**REQUIRED ACTION**. Filter these entries so that only lines with the word "maxTagCount" remain.

(Rendered images with source text)

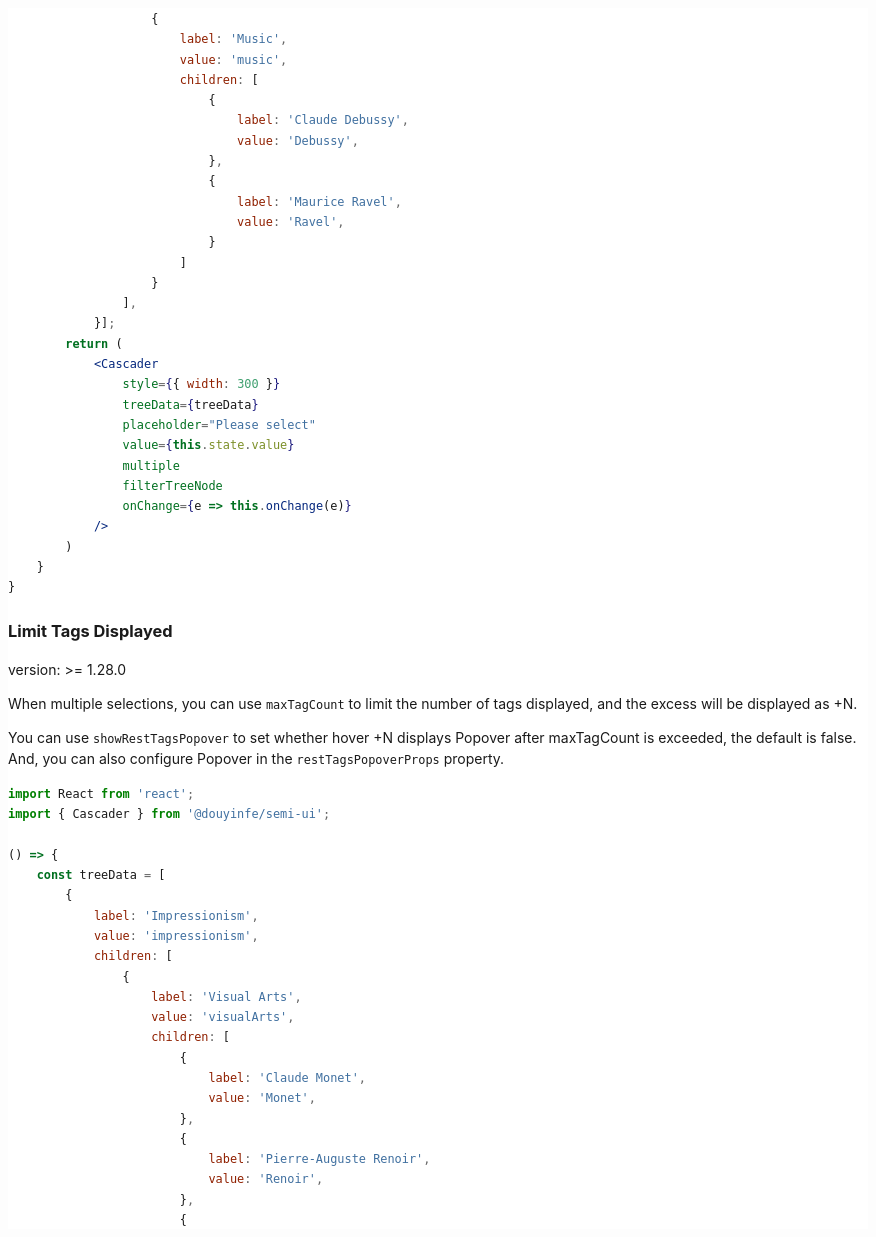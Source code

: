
 ```jsx live=true
                    {
                        label: 'Music',
                        value: 'music',
                        children: [
                            {
                                label: 'Claude Debussy',
                                value: 'Debussy',
                            },
                            {
                                label: 'Maurice Ravel',
                                value: 'Ravel',
                            }
                        ]
                    }
                ],
            }];
        return (
            <Cascader
                style={{ width: 300 }}
                treeData={treeData}
                placeholder="Please select"
                value={this.state.value}
                multiple
                filterTreeNode
                onChange={e => this.onChange(e)}
            />
        )
    }
}
```

### Limit Tags Displayed

version: >= 1.28.0

When multiple selections, you can use `maxTagCount` to limit the number of tags displayed, and the excess will be displayed as +N. 

You can use `showRestTagsPopover` to set whether hover +N displays Popover after maxTagCount is exceeded, the default is false. And, you can also configure Popover in the `restTagsPopoverProps` property.

```jsx live=true
import React from 'react';
import { Cascader } from '@douyinfe/semi-ui';

() => {
    const treeData = [
        {
            label: 'Impressionism',
            value: 'impressionism',
            children: [
                {
                    label: 'Visual Arts',
                    value: 'visualArts',
                    children: [
                        {
                            label: 'Claude Monet',
                            value: 'Monet',
                        },
                        {
                            label: 'Pierre-Auguste Renoir',
                            value: 'Renoir',
                        },
                        {
```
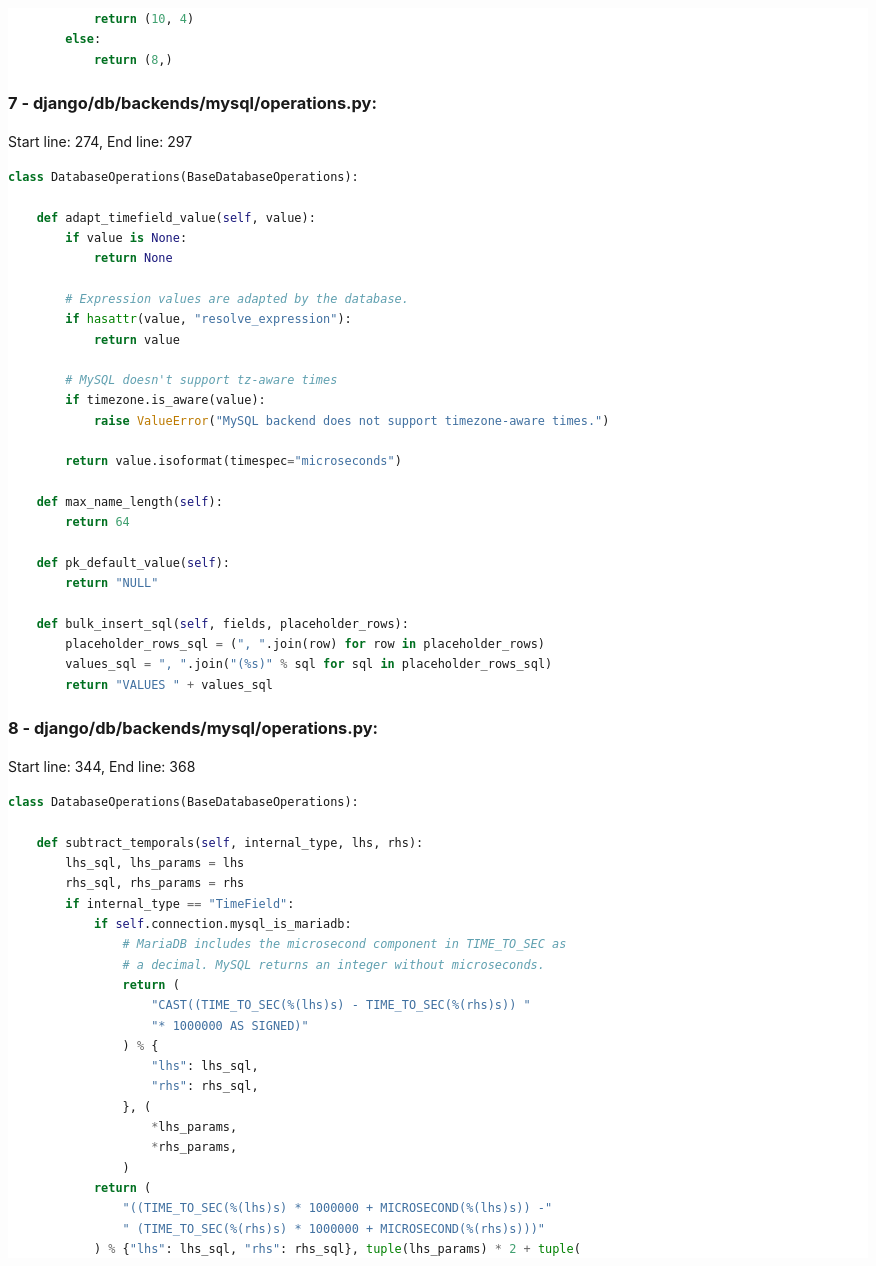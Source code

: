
 ```python
            return (10, 4)
        else:
            return (8,)
```
### 7 - django/db/backends/mysql/operations.py:

Start line: 274, End line: 297

```python
class DatabaseOperations(BaseDatabaseOperations):

    def adapt_timefield_value(self, value):
        if value is None:
            return None

        # Expression values are adapted by the database.
        if hasattr(value, "resolve_expression"):
            return value

        # MySQL doesn't support tz-aware times
        if timezone.is_aware(value):
            raise ValueError("MySQL backend does not support timezone-aware times.")

        return value.isoformat(timespec="microseconds")

    def max_name_length(self):
        return 64

    def pk_default_value(self):
        return "NULL"

    def bulk_insert_sql(self, fields, placeholder_rows):
        placeholder_rows_sql = (", ".join(row) for row in placeholder_rows)
        values_sql = ", ".join("(%s)" % sql for sql in placeholder_rows_sql)
        return "VALUES " + values_sql
```
### 8 - django/db/backends/mysql/operations.py:

Start line: 344, End line: 368

```python
class DatabaseOperations(BaseDatabaseOperations):

    def subtract_temporals(self, internal_type, lhs, rhs):
        lhs_sql, lhs_params = lhs
        rhs_sql, rhs_params = rhs
        if internal_type == "TimeField":
            if self.connection.mysql_is_mariadb:
                # MariaDB includes the microsecond component in TIME_TO_SEC as
                # a decimal. MySQL returns an integer without microseconds.
                return (
                    "CAST((TIME_TO_SEC(%(lhs)s) - TIME_TO_SEC(%(rhs)s)) "
                    "* 1000000 AS SIGNED)"
                ) % {
                    "lhs": lhs_sql,
                    "rhs": rhs_sql,
                }, (
                    *lhs_params,
                    *rhs_params,
                )
            return (
                "((TIME_TO_SEC(%(lhs)s) * 1000000 + MICROSECOND(%(lhs)s)) -"
                " (TIME_TO_SEC(%(rhs)s) * 1000000 + MICROSECOND(%(rhs)s)))"
            ) % {"lhs": lhs_sql, "rhs": rhs_sql}, tuple(lhs_params) * 2 + tuple(
```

**EXERCISE SOLUTION**.
When multiple selections, you can use `maxTagCount` to limit the number of tags displayed, and the excess will be displayed as +N. 
You can use `showRestTagsPopover` to set whether hover +N displays Popover after maxTagCount is exceeded, the default is false. And, you can also configure Popover in the `restTagsPopoverProps` property.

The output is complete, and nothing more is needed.